Mit UDO LINDENBERG auf Tour - Deutschland
im März 2012
Ein Roadmovie von Hannes Rossacher
Mit Udo Lindenberg auf Tour Spielzeit: 120:00
Medium: DVD
Technik
Disc-Type: DVD-9
Bildformat: Pal, 16:9
Tonformat Roadmovie: DD Stereo, DD 5.1, DTS 5.1
Tonformat Bonusmaterial: DD Stereo
Regioncode: 2
Sprache: Deutsch
Label: Warner Music/Starwatch, 2012
Stil: Deutschrock


Review vom 01.02.2013


Steve Braun
Wow, sagt man sich nach dem gut 93-minütigen Hauptfilm! Wow, aber war da nicht noch was?? Man muss das filmische Meisterwerk des österreichischen Szenestars Hannes Rossacher schon zweimal schauen, um zu verstehen, dass es nicht einfach ein 'Making of... Ich mach mein Ding', also eine klassische Bonus-DVD zu einem Konzertfilm ist... und erst dann vermisst man eben diesen nicht mehr!

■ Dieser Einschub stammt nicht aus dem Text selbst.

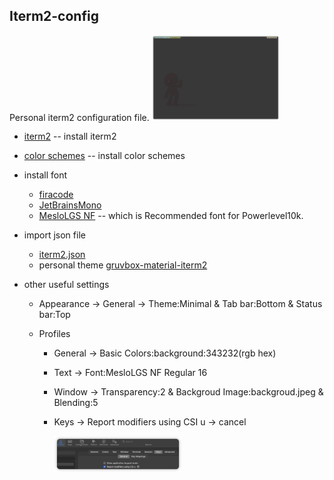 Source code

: ## Iterm2-config

Personal iterm2 configuration file.
<img src="https://github.com/asang24/dotfiles/blob/main/iterm2/iterm2.png" alt="demo" style="zoom:20%;" />

- [iterm2](https://iterm2.com/) -- install iterm2

- [color schemes](https://github.com/mbadolato/iTerm2-Color-Schemes) -- install color schemes

- install font
  - [firacode](https://github.com/tonsky/FiraCode)
  - [JetBrainsMono](https://github.com/JetBrains/JetBrainsMono)
  - [MesloLGS NF](https://github.com/romkatv/powerlevel10k) -- which is Recommended font for Powerlevel10k.
  
- import json file
  - [iterm2.json](https://github.com/asang24/dotfiles/blob/main/iterm2/iterm2.json)
  - personal theme [gruvbox-material-iterm2](https://github.com/AmmarCodes/gruvbox-material-iterm2)
  
- other useful settings
  - Appearance -> General -> Theme:Minimal & Tab bar:Bottom & Status bar:Top
  
  - Profiles
    - General -> Basic Colors:background:343232(rgb hex)
    
    - Text -> Font:MesloLGS NF Regular 16
    
    - Window -> Transparency:2 & Backgroud Image:backgroud.jpeg & Blending:5
    
    - Keys -> Report modifiers using CSI u -> cancel 
    
        <img src ="https://github.com/asang24/dotfiles/blob/main/iterm2/iterm4tmux.png" alt="demo" style="zoom:20%;" />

"Ich mach mein Ding" war fraglos ein ganz großes Ding!! Und RockTimes durfte bei der Premiere in Mannheim vor Ort sein. Es war fraglos DAS Konzert-Highlight des vergangenen Jahres: Tänzerinnen, Akrobaten, Vampire, Gaststars, irre Effekte und ein Zeppelin. Völlig klar, dass das ein 'Nachspiel' haben musste und dieses war von langer Hand geplant. Der besagte Hannes Rossacher, Macher der Kultserie "Weltberühmt in Österreich - 50 Jahre Austropop" (immer mal wieder auf unseren öffentlich-rechtlichen Digitalsendern zu sehen) drehte eine Tourdokumentation, die etwa ein halbes Jahr später mit großem Erfolg in die Lichtspielhäuser der Republik kam und nun für das Pantoffelkino wahlweise als DVD oder Blu-ray daherkommt.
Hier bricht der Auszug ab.